Nun stehen dieser “Helden” im Verdacht “Mitwisser” zu sein. Leider kann sie niemand befragen, weil sie untergetaucht sind. Dass das nicht so ganz abwegig scheint, ist schon daran zu messen, dass diese Syrer miteinander befreundet waren. Inklusive Übernachtung versteht sich.

Karla Kuhn / 16.10.2016

Die ganze Sache ist für mich sehr undurchsichtig. Abgesehen davon ist es Pflicht eines jeden Bürgers, wenn möglich, Straftaten zu vereiteln.  Da sollen sich doch bitte alle die Menschen beim BP melden, die in der Vergangenheit ähnliche Taten vollbracht haben aber noch immer ohne Orden sind. Wie schreibt Sarrazin ? Recht hat er !!

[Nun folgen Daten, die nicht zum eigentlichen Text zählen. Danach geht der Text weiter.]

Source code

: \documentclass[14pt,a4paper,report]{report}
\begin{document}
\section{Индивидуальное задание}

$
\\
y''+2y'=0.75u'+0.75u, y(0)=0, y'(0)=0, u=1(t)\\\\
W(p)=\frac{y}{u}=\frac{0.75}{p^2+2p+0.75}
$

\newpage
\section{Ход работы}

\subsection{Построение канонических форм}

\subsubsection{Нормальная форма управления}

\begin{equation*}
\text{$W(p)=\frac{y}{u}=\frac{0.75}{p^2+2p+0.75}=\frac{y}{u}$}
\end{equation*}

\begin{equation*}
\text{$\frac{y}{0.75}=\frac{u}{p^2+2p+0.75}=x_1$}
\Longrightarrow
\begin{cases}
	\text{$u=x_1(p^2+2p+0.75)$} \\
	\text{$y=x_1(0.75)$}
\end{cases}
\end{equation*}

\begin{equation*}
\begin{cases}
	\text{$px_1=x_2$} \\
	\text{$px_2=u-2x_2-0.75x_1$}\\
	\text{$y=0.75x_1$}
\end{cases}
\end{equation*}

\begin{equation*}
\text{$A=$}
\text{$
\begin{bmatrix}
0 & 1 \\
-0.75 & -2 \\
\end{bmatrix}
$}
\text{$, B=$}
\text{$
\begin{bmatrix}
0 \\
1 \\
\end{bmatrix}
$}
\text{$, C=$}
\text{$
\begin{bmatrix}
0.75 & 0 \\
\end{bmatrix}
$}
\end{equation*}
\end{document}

Gerd Hoffmann / 15.10.2016

Nun soll mir noch einer sagen Bürgerwehren bewährten sich nicht.

Rolf Permeier / 15.10.2016

Die Schlagzeile “Syrer lösen Problem, das wir ohne sie nicht hätten” werde ich im Zusammenhang mit dem geschnappten Terroristen von Chemnitz wohl nicht mehr lesen.

Sebastian Brant / 15.10.2016

Der Vorfall bleibt nach wie vor undurchsichtig, wie das gestellte Foto (an dem sichtlich retuschiert wurde) von der „Festnahme“ eines Bösen durch zwei Gute. Der Fake-Charakter der Geschichte ist auch nicht neu, wie die Legenden von den hohen runden Summen in Geldbörsen findenden Flüchtlingen. Es besteht nun die Gefahr, eines „jetzt erst recht“, bei der willkürlichen Zuwanderung. Die Verwischung von legal und illegal, von Un- oder Terrorverdächtigen, letztlich von Islam und Islamismus. Die dadurch entstandenen Probleme lösen sich jetzt von selbst. Je größer die Masse der Problemverursacher wird, umso größer auch die der Problemlöser. Deutschland als Regulativ der Probleme der Restwelt.

Frank Stricker / 15.10.2016

Ich fürchte, wenn man die Quote von zwei “guten Syrern” auf einen “bösen Syrer” fürs ganze Land hochrechnen würde, dann stehen uns aber demnächst so was von lustigen Zeiten ins Haus. Die Art und Weise wie die real existierenden Flüchtlingsprobleme von ofizieller Seite klein und schöngeredet werden ist schon atemberaubend. Die mindestens 40 Milliarden pro Jahr werden offensichtlich aus der Portokasse bezahlt, oder wie Angela Merkel es gerne ausdrückt. aus “Überschüssen”. Doch woher kommen die” Überschüsse”?. Hat Angela Merkel unterm Kanzleramt den Schatz der Inka entdeckt oder das Bernsteinzimmer, oder gar beides ?  Wahrscheinlich ist hier jedoch mal wieder der relativ gutverdienende. steuerzahlende deutsche Facharbeiter gefragt. Schönen Dank Mutti !!

Dietrich Herrmann / 15.10.2016

Dass so seicht denkende Möchtegern-Politiker den Syrern das BVK verleihen wollten, passt ins Bild, dass ziemlich viele Nieten da in Berlin agieren. Einem Muslim ein Kreuz umhängen - schon das ist wohl eine krasse Idee. Da sollte man doch viel lieber den neuen Orden Bundesverdienst-Halbmond erfinden…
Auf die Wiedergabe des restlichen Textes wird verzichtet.